A los 54 años, me mudé con un hombre que apenas conocía para no ser una carga para mi hija.

Lo que cambió fue que dejó de fingir.

Una noche, estaba preparando la cena y tenía música suave en mi teléfono; nada alto, solo algo agradable de fondo.

Había puesto una vieja lista de reproducción que me encantaba, canciones de los setenta y ochenta que me recordaban a mi juventud, a la esperanza y a la creencia de que el mundo estaba lleno de posibilidades.

Robert entró en la cocina mientras removía la salsa, y su rostro se ensombreció al instante.

"Apaga eso", dijo secamente.

Levanté la vista, sorprendida por su tono. "¿Qué?"

"Esa música. Apágala. La gente normal no escucha ese tipo de cosas".

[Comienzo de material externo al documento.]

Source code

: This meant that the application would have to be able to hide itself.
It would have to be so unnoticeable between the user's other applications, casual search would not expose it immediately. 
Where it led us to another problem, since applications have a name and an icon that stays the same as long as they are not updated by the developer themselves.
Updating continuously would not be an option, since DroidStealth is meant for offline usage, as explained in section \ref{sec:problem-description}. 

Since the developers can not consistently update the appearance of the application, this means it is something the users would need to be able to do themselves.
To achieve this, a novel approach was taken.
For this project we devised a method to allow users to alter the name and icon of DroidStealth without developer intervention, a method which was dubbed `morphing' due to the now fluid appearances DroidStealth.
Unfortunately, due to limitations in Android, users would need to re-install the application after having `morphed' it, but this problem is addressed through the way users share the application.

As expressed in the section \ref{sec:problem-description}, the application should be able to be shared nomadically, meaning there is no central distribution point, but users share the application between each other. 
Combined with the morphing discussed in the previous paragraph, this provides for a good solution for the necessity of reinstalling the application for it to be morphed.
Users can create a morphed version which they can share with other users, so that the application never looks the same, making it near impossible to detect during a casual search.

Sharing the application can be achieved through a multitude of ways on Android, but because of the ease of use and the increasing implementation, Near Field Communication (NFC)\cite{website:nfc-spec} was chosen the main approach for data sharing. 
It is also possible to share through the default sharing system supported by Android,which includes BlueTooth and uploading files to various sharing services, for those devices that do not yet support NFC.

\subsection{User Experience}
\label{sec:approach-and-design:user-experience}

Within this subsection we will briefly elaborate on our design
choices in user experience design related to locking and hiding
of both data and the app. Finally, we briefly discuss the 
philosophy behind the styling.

Las palabras me cayeron como una bofetada.

Gente normal.

Como si mis gustos, mis preferencias, mis recuerdos ligados a esas canciones fueran de alguna manera defectuosos o vergonzosos.

La apagué sin discutir.

Y entonces me quedé allí de pie, junto a los fogones, removiendo la salsa en completo silencio, sintiendo un vacío y una tristeza abriéndose en mi pecho.

Me sentí tan vacía en ese momento; ni enojada, ni siquiera particularmente dolida, solo profundamente vacía, como si me hubieran vaciado algo esencial y yo solo estuviera haciendo lo que quisiera en una cocina que debería haberme sentido como en casa, pero que en cambio parecía un escenario donde interpretaba un papel que no entendía.

La primera crisis seria ocurrió un martes por la noche de noviembre.

Ni siquiera recuerdo qué la desencadenó: algo pequeño y estúpido, probablemente culpa mía en algún sentido.